焦点の女、帰国す



この日…、ハワイから帰国した永島弓子が空港ロビーに姿を現すと、待ち受けていた報道陣が一斉に押し寄せ、焦点の女性はマイク攻撃でもみくちゃされた。


無論、現役アイドル甲田サダトが衝撃的な突然の死ということを受け、年上の交際相手であった自分に世間の耳目が集まっていることは、当の弓子も国内から情報を得て事前に承知済であった。


しかるに、彼女サイドとしては、極力コメントを避け、”嵐が過ぎ去る”のを待つスタンスであったに違いない。


だが、早くも”世間の目”が甲田サダトの死は永島弓子にフラれたことと無関係ではないと捉えており、風潮的には完全にサダトへの同情心が高まるのと連動し、弓子に対する風あたりが強くなっていたのは明確であった。


なにより、彼女は旧来から何かとお騒がせ女優という下地が培われていたという側面もあってか、この時とばかりゴシップネタが蒸し返され、彼女の悪女イメージを一気に押し上げてしまったのだ。


そんな背景もあって、芸能レポーターはのっけから弓子のスキャンダラス面に集中砲火を放つ流れになっていたのだ。


従って、世の関心は自然と甲田サダト謎の死を受けた永島弓子の挙動にスライドしており、彼女は難しい対応を迫られている事情があった。
そして、もともと向こうっ気が強い弓子は、執拗な報道陣の追及に逆ギレしてしまうことになる…。


***


『永島さん!甲田さんは自殺の線が濃厚で、永島さんとの決別が原因ではないかと囁かれていますが、甲田さんからは復縁を迫られたとかの事実はあったんですか?』


「…」


『永島さん!甲田さんの遺書には、自身が変わった性癖に悩んでいたことが記されていたようですが、永島さんはその性癖が原因で甲田さんと別れたのでしょうか?』


「…」


『永島さん!レッツロールのメンバーからは、甲田さんと永島さんの破局は結婚前提の交際が公表されて数か月後だったようだとコメントとしていますが、本当ですか?だとしたら、甲田さんが抱えていた変わった性癖が原因だったんですか?』


「…」


『永島さん!一部報道によりますと、半年前の甲田さんとの決別発覚前からお笑い芸人の既婚男性と不倫関係が続いていたとのことですが、それって、事実なんですかー?』


「…」


明らかにこんがりと日焼けした肌を微妙に露出した黒いタンクトップの上に白いジャケットを羽織りったハーフパンツ姿で、報道陣の待ち受ける空港ロビーにその姿を現した彼女は足早で闊歩し、無言を押し通していたが、サングラス越しからもその表情はとても険しいと見て取れた。


***


『永島さーん‼何かおっしゃって下さい!結婚寸前までお付き合いした年下の甲田さんの衝撃的な死を受けて、今どんなお気持ちかコメント願いますよーー!』


「…悲しいですよ。それは、当然です!」


急ぎ足をさらに加速させながら、弓子はぼそりというよりも、かなりしっかりとした活舌で第一声がまずは、各社のやじうまマイクに乗った。
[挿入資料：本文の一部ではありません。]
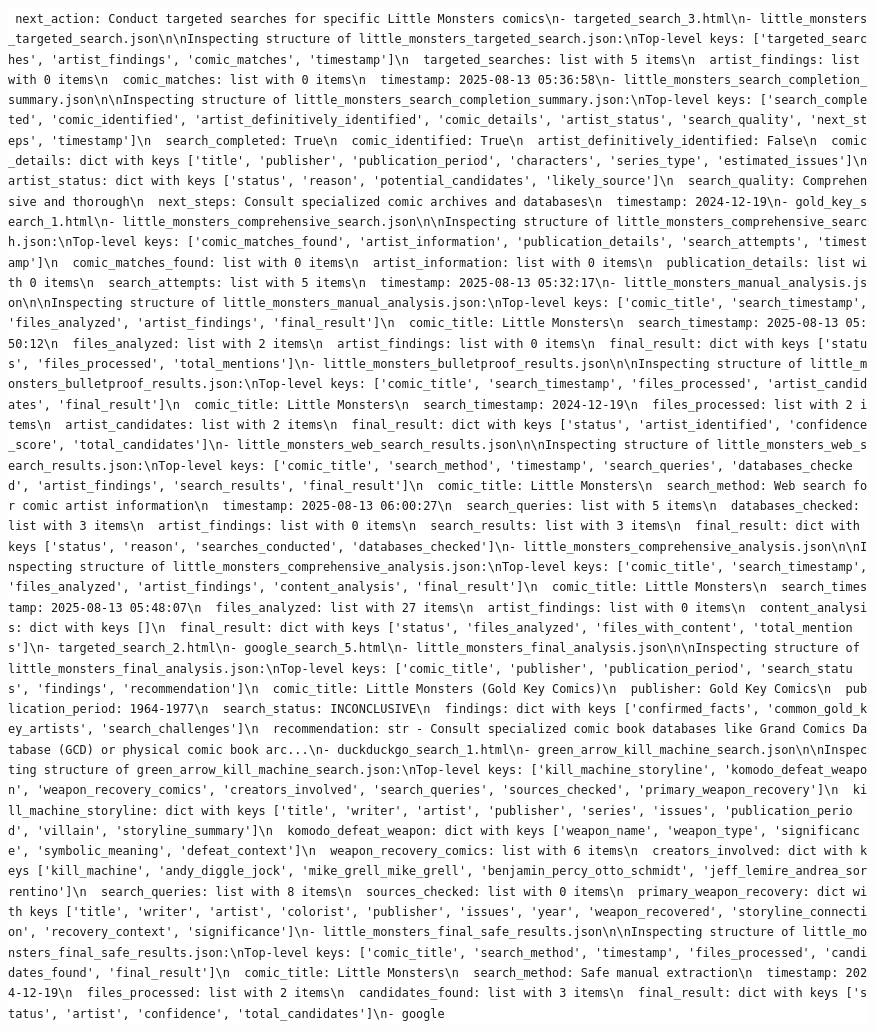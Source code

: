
 ```
 next_action: Conduct targeted searches for specific Little Monsters comics\n- targeted_search_3.html\n- little_monsters_targeted_search.json\n\nInspecting structure of little_monsters_targeted_search.json:\nTop-level keys: ['targeted_searches', 'artist_findings', 'comic_matches', 'timestamp']\n  targeted_searches: list with 5 items\n  artist_findings: list with 0 items\n  comic_matches: list with 0 items\n  timestamp: 2025-08-13 05:36:58\n- little_monsters_search_completion_summary.json\n\nInspecting structure of little_monsters_search_completion_summary.json:\nTop-level keys: ['search_completed', 'comic_identified', 'artist_definitively_identified', 'comic_details', 'artist_status', 'search_quality', 'next_steps', 'timestamp']\n  search_completed: True\n  comic_identified: True\n  artist_definitively_identified: False\n  comic_details: dict with keys ['title', 'publisher', 'publication_period', 'characters', 'series_type', 'estimated_issues']\n  artist_status: dict with keys ['status', 'reason', 'potential_candidates', 'likely_source']\n  search_quality: Comprehensive and thorough\n  next_steps: Consult specialized comic archives and databases\n  timestamp: 2024-12-19\n- gold_key_search_1.html\n- little_monsters_comprehensive_search.json\n\nInspecting structure of little_monsters_comprehensive_search.json:\nTop-level keys: ['comic_matches_found', 'artist_information', 'publication_details', 'search_attempts', 'timestamp']\n  comic_matches_found: list with 0 items\n  artist_information: list with 0 items\n  publication_details: list with 0 items\n  search_attempts: list with 5 items\n  timestamp: 2025-08-13 05:32:17\n- little_monsters_manual_analysis.json\n\nInspecting structure of little_monsters_manual_analysis.json:\nTop-level keys: ['comic_title', 'search_timestamp', 'files_analyzed', 'artist_findings', 'final_result']\n  comic_title: Little Monsters\n  search_timestamp: 2025-08-13 05:50:12\n  files_analyzed: list with 2 items\n  artist_findings: list with 0 items\n  final_result: dict with keys ['status', 'files_processed', 'total_mentions']\n- little_monsters_bulletproof_results.json\n\nInspecting structure of little_monsters_bulletproof_results.json:\nTop-level keys: ['comic_title', 'search_timestamp', 'files_processed', 'artist_candidates', 'final_result']\n  comic_title: Little Monsters\n  search_timestamp: 2024-12-19\n  files_processed: list with 2 items\n  artist_candidates: list with 2 items\n  final_result: dict with keys ['status', 'artist_identified', 'confidence_score', 'total_candidates']\n- little_monsters_web_search_results.json\n\nInspecting structure of little_monsters_web_search_results.json:\nTop-level keys: ['comic_title', 'search_method', 'timestamp', 'search_queries', 'databases_checked', 'artist_findings', 'search_results', 'final_result']\n  comic_title: Little Monsters\n  search_method: Web search for comic artist information\n  timestamp: 2025-08-13 06:00:27\n  search_queries: list with 5 items\n  databases_checked: list with 3 items\n  artist_findings: list with 0 items\n  search_results: list with 3 items\n  final_result: dict with keys ['status', 'reason', 'searches_conducted', 'databases_checked']\n- little_monsters_comprehensive_analysis.json\n\nInspecting structure of little_monsters_comprehensive_analysis.json:\nTop-level keys: ['comic_title', 'search_timestamp', 'files_analyzed', 'artist_findings', 'content_analysis', 'final_result']\n  comic_title: Little Monsters\n  search_timestamp: 2025-08-13 05:48:07\n  files_analyzed: list with 27 items\n  artist_findings: list with 0 items\n  content_analysis: dict with keys []\n  final_result: dict with keys ['status', 'files_analyzed', 'files_with_content', 'total_mentions']\n- targeted_search_2.html\n- google_search_5.html\n- little_monsters_final_analysis.json\n\nInspecting structure of little_monsters_final_analysis.json:\nTop-level keys: ['comic_title', 'publisher', 'publication_period', 'search_status', 'findings', 'recommendation']\n  comic_title: Little Monsters (Gold Key Comics)\n  publisher: Gold Key Comics\n  publication_period: 1964-1977\n  search_status: INCONCLUSIVE\n  findings: dict with keys ['confirmed_facts', 'common_gold_key_artists', 'search_challenges']\n  recommendation: str - Consult specialized comic book databases like Grand Comics Database (GCD) or physical comic book arc...\n- duckduckgo_search_1.html\n- green_arrow_kill_machine_search.json\n\nInspecting structure of green_arrow_kill_machine_search.json:\nTop-level keys: ['kill_machine_storyline', 'komodo_defeat_weapon', 'weapon_recovery_comics', 'creators_involved', 'search_queries', 'sources_checked', 'primary_weapon_recovery']\n  kill_machine_storyline: dict with keys ['title', 'writer', 'artist', 'publisher', 'series', 'issues', 'publication_period', 'villain', 'storyline_summary']\n  komodo_defeat_weapon: dict with keys ['weapon_name', 'weapon_type', 'significance', 'symbolic_meaning', 'defeat_context']\n  weapon_recovery_comics: list with 6 items\n  creators_involved: dict with keys ['kill_machine', 'andy_diggle_jock', 'mike_grell_mike_grell', 'benjamin_percy_otto_schmidt', 'jeff_lemire_andrea_sorrentino']\n  search_queries: list with 8 items\n  sources_checked: list with 0 items\n  primary_weapon_recovery: dict with keys ['title', 'writer', 'artist', 'colorist', 'publisher', 'issues', 'year', 'weapon_recovered', 'storyline_connection', 'recovery_context', 'significance']\n- little_monsters_final_safe_results.json\n\nInspecting structure of little_monsters_final_safe_results.json:\nTop-level keys: ['comic_title', 'search_method', 'timestamp', 'files_processed', 'candidates_found', 'final_result']\n  comic_title: Little Monsters\n  search_method: Safe manual extraction\n  timestamp: 2024-12-19\n  files_processed: list with 2 items\n  candidates_found: list with 3 items\n  final_result: dict with keys ['status', 'artist', 'confidence', 'total_candidates']\n- google
```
『…では、ああいった壮絶な形で命を断つほどまで甲田さんを追い詰めたものって、交際相手であった永島さんは何だったとお考えでですかー?』



「…」


『やはり、特有の性癖が原因だったと思われますか?永島さんは彼からその悩みを打ち明けられていたんですよね?』


「…」


『永島さん、お答え願えませんかー‼ファンの人達も本当ことを知りたがっているんですよ!永島さん、その性癖、もちろんご存知だったんですよねー?』


ここで彼女は一旦立ち止まった。
すると、瞬きする間もなく、周囲を芸能レポーターのマイクが取り囲んだ。